__What is required__:
Using the data below, return every line that holds the word "user".

━━━━━ Material for this exercise ━━━━━

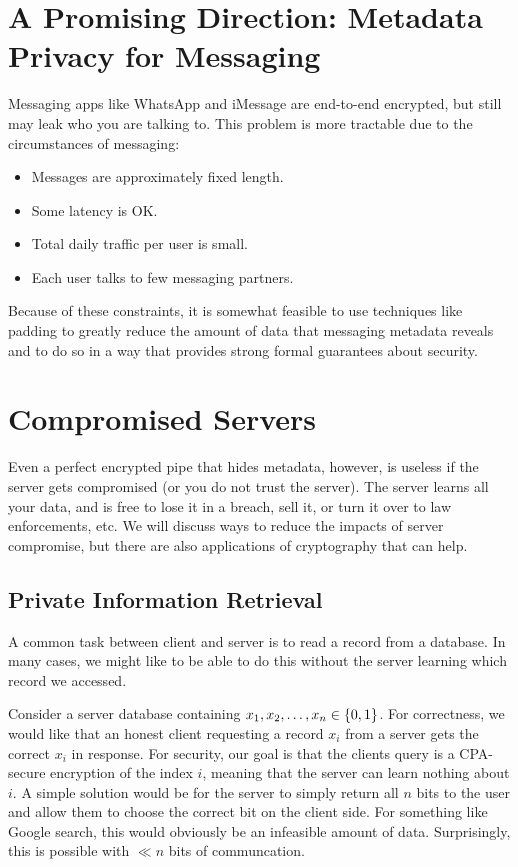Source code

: \section{A Promising Direction: Metadata Privacy for Messaging}
Messaging apps like WhatsApp and iMessage are end-to-end encrypted, but still may leak who you are talking to. This problem is more tractable due to the circumstances of messaging:

\begin{itemize}
	\item Messages are approximately fixed length.
	\item Some latency is OK.
	\item Total daily traffic per user is small.
	\item Each user talks to few messaging partners.
\end{itemize}

Because of these constraints, it is somewhat feasible to use techniques like padding to greatly reduce the amount of data that messaging metadata reveals and to do so in a way that provides strong formal guarantees about security.

\section{Compromised Servers}
Even a perfect encrypted pipe that hides metadata, however, is useless if the server gets compromised (or you do not trust the server). The server learns all your data, and is free to lose it in a breach, sell it, or turn it over to law enforcements, etc. We will discuss ways to reduce the impacts of server compromise, but there are also applications of cryptography that can help.

\subsection{Private Information Retrieval}
A common task between client and server is to read a record from a database. In many cases, we might like to be able to do this without the server learning which record we accessed.

Consider a server database containing $x_1, x_2, \ldots, x_n \in \{0,1\}$. For correctness, we would like that an honest client requesting a record $x_i$ from a server gets the correct $x_i$ in response. For security, our goal is that the clients query is a CPA-secure encryption of the index $i$, meaning that the server can learn nothing about $i$. A simple solution would be for the server to simply return all $n$ bits to the user and allow them to choose the correct bit on the client side. For something like Google search, this would obviously be an infeasible amount of data. Surprisingly, this is possible with $\ll n$ bits of communcation.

━━━━━

__Exercise response__:
	\item Total daily traffic per user is small.
	\item Each user talks to few messaging partners.
Consider a server database containing $x_1, x_2, \ldots, x_n \in \{0,1\}$. For correctness, we would like that an honest client requesting a record $x_i$ from a server gets the correct $x_i$ in response. For security, our goal is that the clients query is a CPA-secure encryption of the index $i$, meaning that the server can learn nothing about $i$. A simple solution would be for the server to simply return all $n$ bits to the user and allow them to choose the correct bit on the client side. For something like Google search, this would obviously be an infeasible amount of data. Surprisingly, this is possible with $\ll n$ bits of communcation.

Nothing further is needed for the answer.